Picture-takers should take advantage of an online invitation from TBO.com to “share views of life in the Bay area through your digital camera or cell phone.” The TBO Team does ask that, “you keep 'em clean.” As a wise man once observed, it is their “dime.”
tbo.com/life/photos

Headline kudos to the nameless 1-A editor at the Trib who came up with this gem on today’s front page (below the fold) to alert readers that autumn is (finally) upon us:

"Fall’s Here – How Cool Is That?"

TBM reacts, appropriately: How cool is that?

The “Cledus T. Hometown Handshake Tour with Chad, Steve and Rita!” ends with a whole lotta shakin’ goin’ on 6 a.m.-10 a.m. at two Dunkin' Donuts locations: Monday, Oct., 17, 13013 – 66th Street No., and Tuesday, Oct. 18, 4325 Hillsborough Plaza, Tampa. For sophisti-cats livin’ in South Tampa, Cledus is the “Weird Al Yankovic” of Country Music – and now a Big-Time Bay area radio personality. (TBM’s favorite CT tune: “I Love Nascar.”)
www.wqyk.com

And speaking of weird, Al . . . if you did not hear the ferret segment on “The Schnitt Show” this week (3-6 p.m., 970 AM, WFLA) you may have missed one of the milestone mad moments in Bay area talk radio. Schnitt reacted to an AP story, the lead graf of which notes: “A student has filed an Americans With Disabilities Act complaint against a university because it won't let her keep her pet ferret at her dormitory.” Schnitt (a local lad who can run with the Big Boys when it comes to discussing national issues) knows a Loony Tune topic when he sees one, took his rant to the splinter-edge of absurdity, and never looked back. (Somebody, please, buy this guy a wombat.)
www.schnittshow.com

Talk about a flap, Bay area airwaves and newsprint were a-buzz and a-flap this week over W.’s tele-call with troops that was variously dubbed “staged,” “choreographed” and “rehearsed.” AP put it this way: “It was billed as a conversation with U.S. troops, but the questions President Bush asked on a teleconference call Thursday were choreographed to match his goals for the war . . .”

That’s “choreographed” as in “Kabuki.”

Sgt.

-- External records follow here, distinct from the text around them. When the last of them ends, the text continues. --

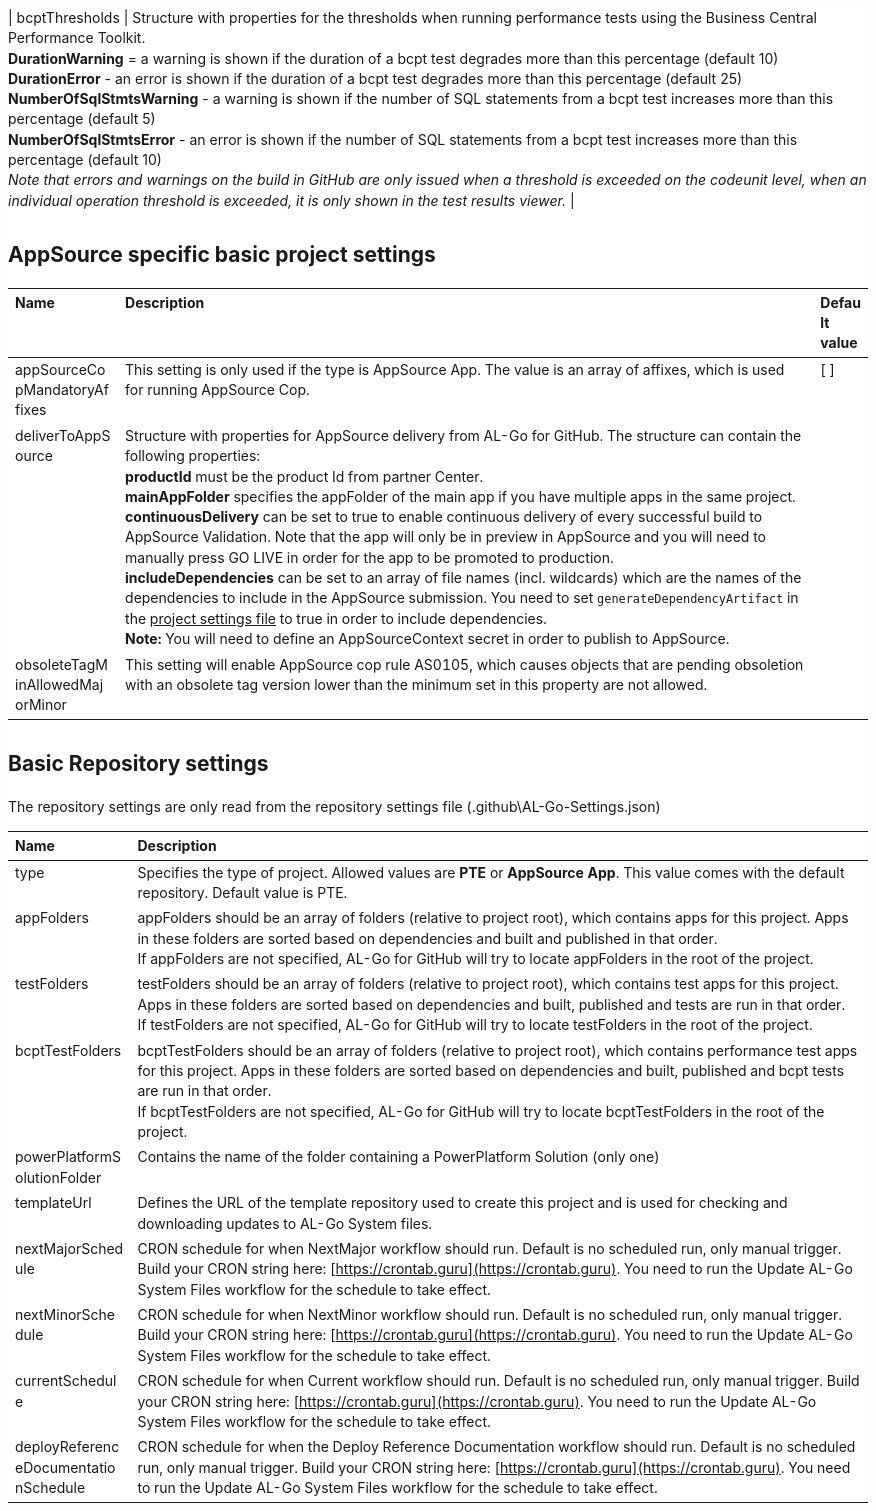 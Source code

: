 | <a id="bcptThresholds"></a>bcptThresholds | Structure with properties for the thresholds when running performance tests using the Business Central Performance Toolkit.<br />**DurationWarning** = a warning is shown if the duration of a bcpt test degrades more than this percentage (default 10)<br />**DurationError** - an error is shown if the duration of a bcpt test degrades more than this percentage (default 25)<br />**NumberOfSqlStmtsWarning** - a warning is shown if the number of SQL statements from a bcpt test increases more than this percentage (default 5)<br />**NumberOfSqlStmtsError** - an error is shown if the number of SQL statements from a bcpt test increases more than this percentage (default 10)<br />*Note that errors and warnings on the build in GitHub are only issued when a threshold is exceeded on the codeunit level, when an individual operation threshold is exceeded, it is only shown in the test results viewer.* |

## AppSource specific basic project settings

| Name | Description | Default value |
| :-- | :-- | :-- |
| <a id="appSourceCopMandatoryAffixes"></a>appSourceCopMandatoryAffixes | This setting is only used if the type is AppSource App. The value is an array of affixes, which is used for running AppSource Cop. | \[ \] |
| <a id="deliverToAppSource"></a>deliverToAppSource | Structure with properties for AppSource delivery from AL-Go for GitHub. The structure can contain the following properties:<br />**productId** must be the product Id from partner Center.<br />**mainAppFolder** specifies the appFolder of the main app if you have multiple apps in the same project.<br />**continuousDelivery** can be set to true to enable continuous delivery of every successful build to AppSource Validation. Note that the app will only be in preview in AppSource and you will need to manually press GO LIVE in order for the app to be promoted to production.<br />**includeDependencies** can be set to an array of file names (incl. wildcards) which are the names of the dependencies to include in the AppSource submission. You need to set `generateDependencyArtifact` in the [project settings file](#where-are-the-settings-located) to true in order to include dependencies.<br />**Note:** You will need to define an AppSourceContext secret in order to publish to AppSource. | |
| <a id="obsoleteTagMinAllowedMajorMinor"></a>obsoleteTagMinAllowedMajorMinor | This setting will enable AppSource cop rule AS0105, which causes objects that are pending obsoletion with an obsolete tag version lower than the minimum set in this property are not allowed. | |

## Basic Repository settings

The repository settings are only read from the repository settings file (.github\\AL-Go-Settings.json)

| Name | Description |
| :-- | :-- |
| <a id="type"></a>type | Specifies the type of project. Allowed values are **PTE** or **AppSource App**. This value comes with the default repository. Default value is PTE. |
| <a id="appFolders"></a>appFolders | appFolders should be an array of folders (relative to project root), which contains apps for this project. Apps in these folders are sorted based on dependencies and built and published in that order.<br />If appFolders are not specified, AL-Go for GitHub will try to locate appFolders in the root of the project. |
| <a id="testFolders"></a>testFolders | testFolders should be an array of folders (relative to project root), which contains test apps for this project. Apps in these folders are sorted based on dependencies and built, published and tests are run in that order.<br />If testFolders are not specified, AL-Go for GitHub will try to locate testFolders in the root of the project.|
| <a id="bcptTestFolders"></a>bcptTestFolders | bcptTestFolders should be an array of folders (relative to project root), which contains performance test apps for this project. Apps in these folders are sorted based on dependencies and built, published and bcpt tests are run in that order.<br />If bcptTestFolders are not specified, AL-Go for GitHub will try to locate bcptTestFolders in the root of the project. |
| <a id="powerPlatformSolutionFolder"></a>powerPlatformSolutionFolder | Contains the name of the folder containing a PowerPlatform Solution (only one) |
| <a id="templateUrl"></a>templateUrl | Defines the URL of the template repository used to create this project and is used for checking and downloading updates to AL-Go System files. |
| <a id="nextMajorSchedule"></a>nextMajorSchedule | CRON schedule for when NextMajor workflow should run. Default is no scheduled run, only manual trigger. Build your CRON string here: [https://crontab.guru](https://crontab.guru). You need to run the Update AL-Go System Files workflow for the schedule to take effect. |
| <a id="nextMinorSchedule"></a>nextMinorSchedule | CRON schedule for when NextMinor workflow should run. Default is no scheduled run, only manual trigger. Build your CRON string here: [https://crontab.guru](https://crontab.guru). You need to run the Update AL-Go System Files workflow for the schedule to take effect. |
| <a id="currentSchedule"></a>currentSchedule | CRON schedule for when Current workflow should run. Default is no scheduled run, only manual trigger. Build your CRON string here: [https://crontab.guru](https://crontab.guru). You need to run the Update AL-Go System Files workflow for the schedule to take effect. |
| <a id="DeployReferenceDocumentationSchedule"></a>deployReferenceDocumentationSchedule | CRON schedule for when the Deploy Reference Documentation workflow should run. Default is no scheduled run, only manual trigger. Build your CRON string here: [https://crontab.guru](https://crontab.guru). You need to run the Update AL-Go System Files workflow for the schedule to take effect. |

Ron Long was one of the soldiers who participated in the tele-call. He gives his take on the flap – and, it’s created quite a buzz of its own. Read it for yourself (see link to his blog below) and then decide. TBM’s take? Let’s see . . . should I believe the high-paid “spin doctors,” sittin’ in cozy, air-conditioned offices who have their own agendas, or the medic in Iraq who is puttin’ his life on the line? Hmmmmm . . . tough call – NOT.
278medic.blogspot.com

. . . and, finally . . . the 13th Annual St. Petersburg Times “Festival of Reading” takes place Saturday, October 29, 10 a.m. - 5 p.m., at the University of South Florida St. Petersburg, 140 Seventh Avenue South - Bayboro Harbor, Downtown St. Petersburg. This is a quality event, attended by TBM just once, and still fondly remembered. Industrial-strength authors include (but certainly not limited to): Carl Hiaasen, Sue Ellen Cooper, R.L. Stine, Candace Bushnell and Doris Kearns Goodwin. (There is a pricey, but probably worth it, “Preview Party” the night before.)